Hoon announces deployment of 1,200 to Iraq

Hoon announces deployment of 1,200 to Iraq

Hoon announces deployment of 1,200 to Iraq

Defence Secretary Geoff Hoon has announced that around 1,200 British troops will be sent to Iraq in the coming weeks.

The extra deployment has been ordered following a review of troop numbers in Iraq and a spate of attacks on British forces personnel in the Gulf state.

The Prime Minister’s official spokesman insisted today that the extra response was not a knee-jerk reaction, but was aimed at improving Iraq’s infrastructure and help establish an Iraqi government.

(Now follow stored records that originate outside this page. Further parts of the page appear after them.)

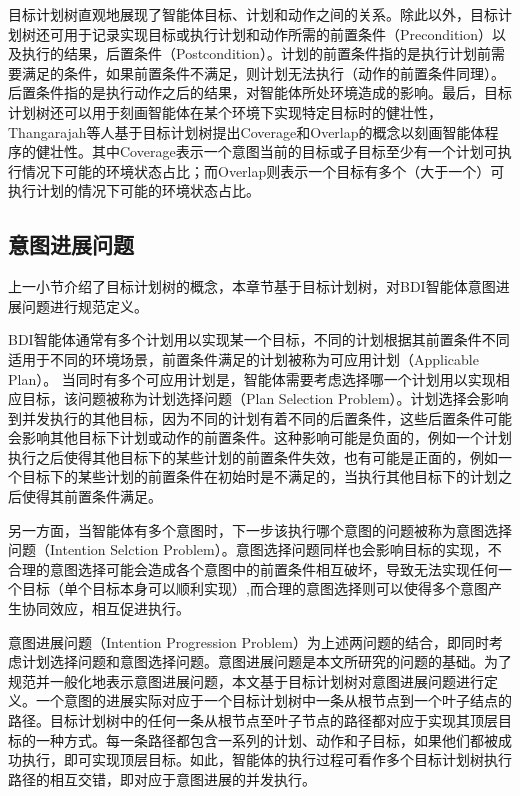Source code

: 目标计划树直观地展现了智能体目标、计划和动作之间的关系。除此以外，目标计划树还可用于记录实现目标或执行计划和动作所需的前置条件（Precondition）以及执行的结果，后置条件（Postcondition）。计划的前置条件指的是执行计划前需要满足的条件，如果前置条件不满足，则计划无法执行（动作的前置条件同理）。后置条件指的是执行动作之后的结果，对智能体所处环境造成的影响。最后，目标计划树还可以用于刻画智能体在某个环境下实现特定目标时的健壮性，Thangarajah等人基于目标计划树提出Coverage和Overlap的概念\cite{DBLP:conf/aamas/ThangarajahSP12}以刻画智能体程序的健壮性。其中Coverage表示一个意图当前的目标或子目标至少有一个计划可执行情况下可能的环境状态占比；而Overlap则表示一个目标有多个（大于一个）可执行计划的情况下可能的环境状态占比。

\subsection{意图进展问题}
上一小节介绍了目标计划树的概念，本章节基于目标计划树，对BDI智能体意图进展问题进行规范定义。

BDI智能体通常有多个计划用以实现某一个目标，不同的计划根据其前置条件不同适用于不同的环境场景，前置条件满足的计划被称为可应用计划（Applicable Plan）。
当同时有多个可应用计划是，智能体需要考虑选择哪一个计划用以实现相应目标，该问题被称为计划选择问题（Plan Selection Problem）。计划选择会影响到并发执行的其他目标，因为不同的计划有着不同的后置条件，这些后置条件可能会影响其他目标下计划或动作的前置条件。这种影响可能是负面的，例如一个计划执行之后使得其他目标下的某些计划的前置条件失效，也有可能是正面的，例如一个目标下的某些计划的前置条件在初始时是不满足的，当执行其他目标下的计划之后使得其前置条件满足。

另一方面，当智能体有多个意图时，下一步该执行哪个意图的问题被称为意图选择问题（Intention Selction Problem）。意图选择问题同样也会影响目标的实现，不合理的意图选择可能会造成各个意图中的前置条件相互破坏，导致无法实现任何一个目标（单个目标本身可以顺利实现）,而合理的意图选择则可以使得多个意图产生协同效应，相互促进执行。

意图进展问题（Intention Progression Problem）为上述两问题的结合，即同时考虑计划选择问题和意图选择问题。意图进展问题是本文所研究的问题的基础。为了规范并一般化地表示意图进展问题，本文基于目标计划树对意图进展问题进行定义。一个意图的进展实际对应于一个目标计划树中一条从根节点到一个叶子结点的路径。目标计划树中的任何一条从根节点至叶子节点的路径都对应于实现其顶层目标的一种方式。每一条路径都包含一系列的计划、动作和子目标，如果他们都被成功执行，即可实现顶层目标。如此，智能体的执行过程可看作多个目标计划树执行路径的相互交错，即对应于意图进展的并发执行。


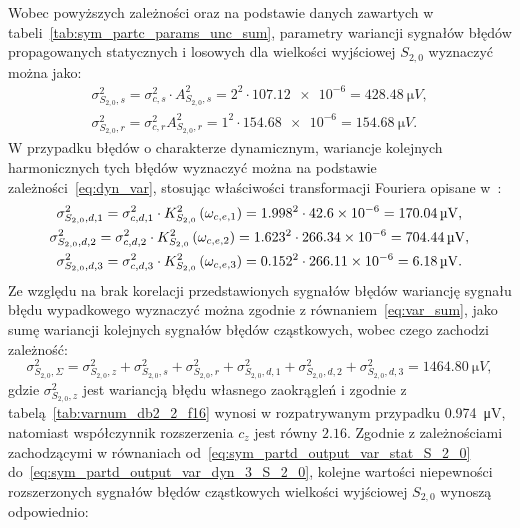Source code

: Wobec powyższych zależności oraz na podstawie danych zawartych w tabeli~\ref{tab:sym_partc_params_unc_sum}, parametry wariancji sygnałów błędów propagowanych statycznych i losowych dla wielkości wyjściowej $S_{2,0}$ wyznaczyć można jako:
\begin{gather}
\sigma_{S_{2,0},s}^{2} = \sigma_{c,s}^{2} \cdot A_{S_{2,0},s}^{2} = 2^{2} \cdot \num{107.12e-6} = \qty{428.48}{\micro V} \label{eq:sym_partd_output_var_stat_S_2_0}, \\
\sigma_{S_{2,0},r}^{2} = \sigma_{c,r}^{2} A_{S_{2,0},r}^{2} = 1^{2} \cdot \num{154.68e-6} = \qty{154.68}{\micro V} \label{eq:sym_partd_output_var_rand_S_2_0}.
\end{gather}
W przypadku błędów o charakterze dynamicznym, wariancje kolejnych harmonicznych tych błędów wyznaczyć można na podstawie zależności~\eqref{eq:dyn_var}, stosując właściwości transformacji Fouriera opisane w~\cite{oppenheim_sns}:
\begin{gather}
\sigma_{S_{2,0},d,1}^{2} = \sigma_{c,d,1}^{2} \cdot K_{S_{2,0}}^{2} \left(\omega_{c,e,1}\right) = {1.998}^{2} \cdot \num{42.6e-6} = \qty{170.04}{\micro V} \label{eq:sym_partd_output_var_dyn_1_S_2_0}, \\
\sigma_{S_{2,0},d,2}^{2} = \sigma_{c,d,2}^{2} \cdot K_{S_{2,0}}^{2} \left(\omega_{c,e,2}\right) = {1.623}^{2} \cdot \num{266.34e-6} = \qty{704.44}{\micro V} \label{eq:sym_partd_output_var_dyn_2_S_2_0}, \\
\sigma_{S_{2,0},d,3}^{2} = \sigma_{c,d,3}^{2} \cdot K_{S_{2,0}}^{2} \left(\omega_{c,e,3}\right) = {0.152}^{2} \cdot \num{266.11e-6} = \qty{6.18}{\micro V} \label{eq:sym_partd_output_var_dyn_3_S_2_0}.
\end{gather}
Ze względu na brak korelacji przedstawionych sygnałów błędów wariancję sygnału błędu wypadkowego wyznaczyć można zgodnie z równaniem~\eqref{eq:var_sum}, jako sumę wariancji kolejnych sygnałów błędów cząstkowych, wobec czego zachodzi zależność:
\begin{equation}
\sigma_{S_{2,0},\Sigma}^{2} = \sigma_{S_{2,0},z}^{2} + \sigma_{S_{2,0},s}^{2} + \sigma_{S_{2,0},r}^{2} + \sigma_{S_{2,0},d,1}^{2} + \sigma_{S_{2,0},d,2}^{2} + \sigma_{S_{2,0},d,3}^{2} = \qty{1464.80}{\micro V} \label{eq:sym_partd_output_var_sum_S_2_0},
\end{equation}
gdzie $\sigma_{S_{2,0},z}^{2}$ jest wariancją błędu własnego zaokrągleń i zgodnie z tabelą~\ref{tab:varnum_db2_2_f16} wynosi w rozpatrywanym przypadku \qty{0.974}{\micro V}, natomiast współczynnik rozszerzenia $c_{z}$ jest równy $2.16$.
Zgodnie z zależnościami zachodzącymi w równaniach od~\eqref{eq:sym_partd_output_var_stat_S_2_0} do~\eqref{eq:sym_partd_output_var_dyn_3_S_2_0}, kolejne wartości niepewności rozszerzonych sygnałów błędów cząstkowych wielkości wyjściowej $S_{2,0}$ wynoszą odpowiednio:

However, Tory shadow defence secretary Bernard Jenkin argued that while the deployment was “a necessary step”, it was also “a humiliation” for a government, while Paul Keetch, the Lib Dem defence spokesman called the announcement of extra troops a “drop in the ocean” and insisted that a multinational force under UN command was needed in Iraq.

Mr Hoon, already facing staunch opposition as a result of information coming to light as part of the Hutton Inquiry, said there was an “immediate requirement” for two battalions, plus some additional specialist personnel and equipment and added that a full review of force strength was under way and “the full scale of the requirement … has yet to be developed.”

“We are determined to help the Iraqi people to a new, peaceful and secure future for themselves and we will meet this commitment with appropriate forces in Iraq for as long as required and no longer,” Mr Hoon insisted

The troops will come from the 2nd Battalion The Light Infantry and 1st Battalion The Royal Green Jackets.

There are currently about 10,000 British soldiers in Iraq, but the security situation in the UK-controlled south of the country appears to be worsening, as the British come under fire for failing to restore essential services quickly enough.

Over the weekend, 120 troops from the second battalion light infantry flew to Basra out of RAF Akrotiri in Cyprus.

50 UK soldiers have been killed in Iraq, 17 since the end of major combat operations was declared on May 1st.

One of the latest soldiers killed in Iraq, Royal Military Police officer Matthew Titchener, will be laid to rest in Troon, Ayrshire today.

Yesterday, a member of Iraq’s new governing council called for US and British soldiers to be pulled out of Baghdad and other major cities within six months. The deployment of yet more troops is likely to prove unpopular with the Iraqi people, many of whom are keen to see an independent government established as soon as possible.

Minister Ayham al-Samaraie said coalition forces should move into the countryside by the beginning of next year and let the Iraqi army take over in urban areas. However the coalition has set no date for the scaling down of operations in Iraq.